2 Traversal operation
There are three traversal rules in binary trees:
Middle-order traversal: The so-called middle-order traversal is to visit the left node first, then the root node, and finally the right node, that is, left-root-right traversal
Pre-order traversal: The so-called pre-order traversal is to visit the root node, then visit the left node, and finally visit the right node, namely root-left-right traversal (pre-order)
After the sequence traversalThe so-called back-order traversal is to visit the left node first, then the right node, and finally the root node. Left-right-root traversalFind minimum: Search all the way down the left subtree of the root node until the last non-empty node, which is the smallest node of the current tree
Find the maximum: Find the maximum along the right subtree of the root node until the last non-empty node is the largest node in the current tree
Find the precursor node: less than the maximum value of the current node
Find the successor node: Greater than the minimum value of the current node
3 Deleting a Node
Delete node in binary tree: essentially find precursor node or successor node to replace
- The leaf node is deleted directly
- If there is only one child node, it is replaced by the child node (essentially, it is to find the precursor node or the successor node, the left node is the precursor node, and the right node is the successor node).
- If there are two child nodes, you need to find a replacement node (the replacement node is the precursor node or successor node).
4 Finding Limitations
A binary search tree is randomly composed of n nodes, so for some cases, the binary search tree will degenerate into a linear chain with n nodes. The following figure
AVL
The problem of BST is that the tree will tilt when it is inserted, and different insertion sequences will lead to different heights of numbers, which directly affects the search efficiency of the tree.

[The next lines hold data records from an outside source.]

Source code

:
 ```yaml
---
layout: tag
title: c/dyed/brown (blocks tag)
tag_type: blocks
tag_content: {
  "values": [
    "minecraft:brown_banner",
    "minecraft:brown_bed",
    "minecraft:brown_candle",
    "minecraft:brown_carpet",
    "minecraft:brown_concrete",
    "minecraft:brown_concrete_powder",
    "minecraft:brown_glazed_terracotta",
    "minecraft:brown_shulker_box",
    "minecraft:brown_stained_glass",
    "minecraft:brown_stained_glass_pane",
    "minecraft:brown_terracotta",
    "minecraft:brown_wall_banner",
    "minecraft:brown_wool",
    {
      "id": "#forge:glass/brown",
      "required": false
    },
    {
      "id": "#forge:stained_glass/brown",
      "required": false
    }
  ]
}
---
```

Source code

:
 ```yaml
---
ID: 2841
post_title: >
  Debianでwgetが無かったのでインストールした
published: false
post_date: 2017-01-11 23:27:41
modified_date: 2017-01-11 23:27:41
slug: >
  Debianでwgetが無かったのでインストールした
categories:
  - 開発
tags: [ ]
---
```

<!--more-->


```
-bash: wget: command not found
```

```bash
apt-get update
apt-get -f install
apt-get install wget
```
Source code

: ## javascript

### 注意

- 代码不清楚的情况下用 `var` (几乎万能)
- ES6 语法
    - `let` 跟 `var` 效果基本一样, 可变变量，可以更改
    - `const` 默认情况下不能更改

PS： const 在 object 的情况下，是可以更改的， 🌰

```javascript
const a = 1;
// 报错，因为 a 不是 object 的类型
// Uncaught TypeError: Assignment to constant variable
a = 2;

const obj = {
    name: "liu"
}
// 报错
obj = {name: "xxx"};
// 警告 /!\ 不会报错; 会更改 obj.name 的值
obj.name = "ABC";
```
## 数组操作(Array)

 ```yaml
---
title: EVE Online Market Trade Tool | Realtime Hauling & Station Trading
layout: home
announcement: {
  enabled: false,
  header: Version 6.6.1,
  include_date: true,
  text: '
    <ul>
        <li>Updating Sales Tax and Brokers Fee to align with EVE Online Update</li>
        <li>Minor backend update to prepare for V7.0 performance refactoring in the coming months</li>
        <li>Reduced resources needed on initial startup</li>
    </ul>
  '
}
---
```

The worst case is that all the nodes are on a diagonal line, so the height of the tree is N. Based on the problems of BST, Balanced BST is generated. Tree inserts and deletions are balanced by rotation to keep the height at LogN. Two typical balancing techniques are AVL trees (highly balanced trees with all the characteristics of binary search trees and the height difference between left and right subtrees is no more than 1) and red-black trees.
How is the AVL tree balanced? “Is achieved by left or right rotation. The details are as follows:
Although AVL can solve the problems existing in binary trees, the requirements of AVL trees are too strict, and the overhead of left and right rotation will be relatively large. At this time, red-black trees appear, and only the balance of black nodes is required. Next we introduce red black trees!